Sequences of the PCR and pyrosequencing primers used in this study

Gene symbol Primer sequences Amplicon length, bp No. of CpGs quantified by pyrosequencing/total no. in amplicon
CDH1 F: 5′-TTTTTTTTGATTTTAGGTTTTAGTGAG-3′ 421 9/33
R: 5′-bio-ACTCCAAAAACCCATAACTAACC-3′
S: 5′-AGTTAGTTTAGATTTTAGTT-3′
DACT1 F: 5′-GTTTGGGAAGTGAAAGAAATTTAATT-3′ 184 5/12
R: 5′-bio-CTAAAACCCCAACATCCTATTACAAT-3′
S: 5′-AGATTGTGTTGTAATTTGGT-3′
DKK1 F: 5′-bio-GGGGTGAAGAGTGTTAAAGGTT-3′ 326 8/18
R: 5′-AAACCATCATCTCAAAAAAACTCAA-3′
S: 5′-CTACAAAAAACACAAAACTCTAC-3′
DKK2 F: 5′-bio-TTTTAGTAGTTGTGGGTGGAGATA-3′ 456 11/27
R: 5′-ATACTCCTTTTCAAAATTAACAAAC-3′
S: 5′-CCTAACTCACAAAAAACAAC-3′
DKK3 F: 5′-GATTTTGTTGAGTTTAGTTTTTTTTGGT-3′ 123 5/5
R: 5′-bio-CAAACCTCTCTCAACCCCTACCTA-3′
S: 5′-TTTTTTGGTGGATGTG-3′
DKK4 F: 5′-bio-ATAGATTTGAAGGGATTTGTTGAAGTTT-3′ 328 2/11
R: 5′-CAAAACCAACTCAACCCCAACAAAAC-3′
S: 5′-CTAAACTAACAACTCAACAC-3′
PYGO2 F: 5′-TGAGATTTAGAGAGGTTATTTAAGT-3′ 252 9/22
R: 5′-ACATATAAAAATCCAAATTCCCC-3′
S: 5′-GGTATTTTATAGATAGGTGT-3′
SFRP1 F: 5′-GTTTTGTTTTTTAAGGGGTGTTGAG-3′ 412 8/25
R: 5′-bio-CTCCGAAAACTACAAAACTAAAATAC-3′
S: 5′-TYGGGAGTTGATTGG-3′
SFRP2 F: 5′-ATGTTTGGTAATTTAGTAGAAATTT-3′ 409 14/30
R: 5′-bio-CAACCAAAATTTTCTTAACCTTTTT-3′
S: 5′-GATTGGGGTAAAATAAGTT-3′
SFRP3 F: 5′-bio-GTGATTTAGGGGAGGAGATATTTTAGA-3′ 542 4/29
R: 5′-TTCCAAAACAAAAACTTACACAAAA-3′
S: 5′-CAAAATAAAACAAAATACAAC-3′

F, PCR forward; R, PCR reverse; S, pyrosequencing.

Bisulphite pyrosequencing

A volume of 20-µl PCR product was added to 2 µl Streptavidin Sepharose High Performance (GE Healthcare, Uppsala, Sweden), 38 µl of PyroMark binding buffer (Qiagen) and 20 µl water and mixed.
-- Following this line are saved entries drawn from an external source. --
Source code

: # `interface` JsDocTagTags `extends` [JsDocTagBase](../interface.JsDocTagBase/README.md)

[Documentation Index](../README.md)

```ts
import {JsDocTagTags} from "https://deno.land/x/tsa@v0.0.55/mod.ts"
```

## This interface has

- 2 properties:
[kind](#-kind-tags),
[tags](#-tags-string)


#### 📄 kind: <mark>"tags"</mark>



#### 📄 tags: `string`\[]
The Vacuum Prep Workstation (Biotage, Uppsala, Sweden) was used to prepare single-stranded DNA according to the manufacturer’s instructions. The Sepharose beads with the single-stranded templates attached were released into a PSQ 96 Plate Low (Biotage) containing 15 µl of 0.6 µM corresponding sequencing primer in annealing buffer. Pyrosequencing reactions were performed using the Pyro Gold Reagent Kit (Biotage) in a PSQ HS 96 Pyrosequencing System (Biotage) according to the manufacturer’s protocol. Quantification of CpG site methylation was performed with the Software PyroQ-CpG v.1.0.9 (Biotage). The sequences of the pyrosequencing primers are listed in Table 1.

Bisulphite sequencing

The PCR-amplified region of DKK2 was subcloned using the TOPO TA cloning kit for sequencing (Invitrogen, Carlsbad, USA). Ten clones were picked at random and sequenced using Sanger chemistry by GATC (Constance, Germany). A representation of the sequencing data was made using the CpGviewer software (19).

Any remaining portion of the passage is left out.